■ **WORK INSTRUCTIONS**
Answer with a number only: how many lines of the data contain "false"?

##############################

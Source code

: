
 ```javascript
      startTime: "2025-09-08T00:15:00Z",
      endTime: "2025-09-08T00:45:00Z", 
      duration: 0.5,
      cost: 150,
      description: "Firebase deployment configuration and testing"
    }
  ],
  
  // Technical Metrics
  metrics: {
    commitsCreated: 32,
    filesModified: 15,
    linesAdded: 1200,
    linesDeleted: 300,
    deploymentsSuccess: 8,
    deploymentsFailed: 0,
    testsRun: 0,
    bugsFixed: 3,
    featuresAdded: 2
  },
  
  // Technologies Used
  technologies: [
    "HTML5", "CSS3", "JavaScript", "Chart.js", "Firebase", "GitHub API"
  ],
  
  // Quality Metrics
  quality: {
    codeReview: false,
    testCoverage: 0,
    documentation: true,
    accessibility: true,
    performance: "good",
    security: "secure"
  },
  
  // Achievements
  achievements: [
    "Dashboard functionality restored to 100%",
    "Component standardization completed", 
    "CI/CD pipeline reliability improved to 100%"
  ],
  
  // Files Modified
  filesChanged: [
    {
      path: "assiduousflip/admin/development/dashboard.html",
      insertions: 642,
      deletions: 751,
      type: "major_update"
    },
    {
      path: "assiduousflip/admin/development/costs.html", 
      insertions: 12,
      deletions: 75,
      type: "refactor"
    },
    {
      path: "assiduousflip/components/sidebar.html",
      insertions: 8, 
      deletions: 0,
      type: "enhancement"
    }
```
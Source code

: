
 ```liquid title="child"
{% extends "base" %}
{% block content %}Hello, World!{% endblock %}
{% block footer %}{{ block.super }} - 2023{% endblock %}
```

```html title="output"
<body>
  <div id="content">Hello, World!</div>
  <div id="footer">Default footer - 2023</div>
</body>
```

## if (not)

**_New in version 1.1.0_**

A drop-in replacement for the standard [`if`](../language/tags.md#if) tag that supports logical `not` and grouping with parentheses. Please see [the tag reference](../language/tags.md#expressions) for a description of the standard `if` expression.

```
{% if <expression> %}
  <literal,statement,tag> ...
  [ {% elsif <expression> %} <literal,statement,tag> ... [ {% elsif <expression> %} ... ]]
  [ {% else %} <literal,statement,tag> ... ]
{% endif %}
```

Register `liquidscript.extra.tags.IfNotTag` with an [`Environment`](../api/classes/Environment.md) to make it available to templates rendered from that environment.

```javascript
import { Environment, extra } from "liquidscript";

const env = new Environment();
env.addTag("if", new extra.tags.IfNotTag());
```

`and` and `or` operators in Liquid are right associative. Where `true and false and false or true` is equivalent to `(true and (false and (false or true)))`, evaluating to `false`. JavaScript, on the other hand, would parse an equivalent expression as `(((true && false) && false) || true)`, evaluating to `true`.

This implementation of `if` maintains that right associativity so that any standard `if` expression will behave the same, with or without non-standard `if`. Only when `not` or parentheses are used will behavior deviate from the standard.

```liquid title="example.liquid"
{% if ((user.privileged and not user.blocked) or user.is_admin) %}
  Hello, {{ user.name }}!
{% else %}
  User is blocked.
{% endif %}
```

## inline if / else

##############################

■ **ANSWER TO THE PROBLEM**
2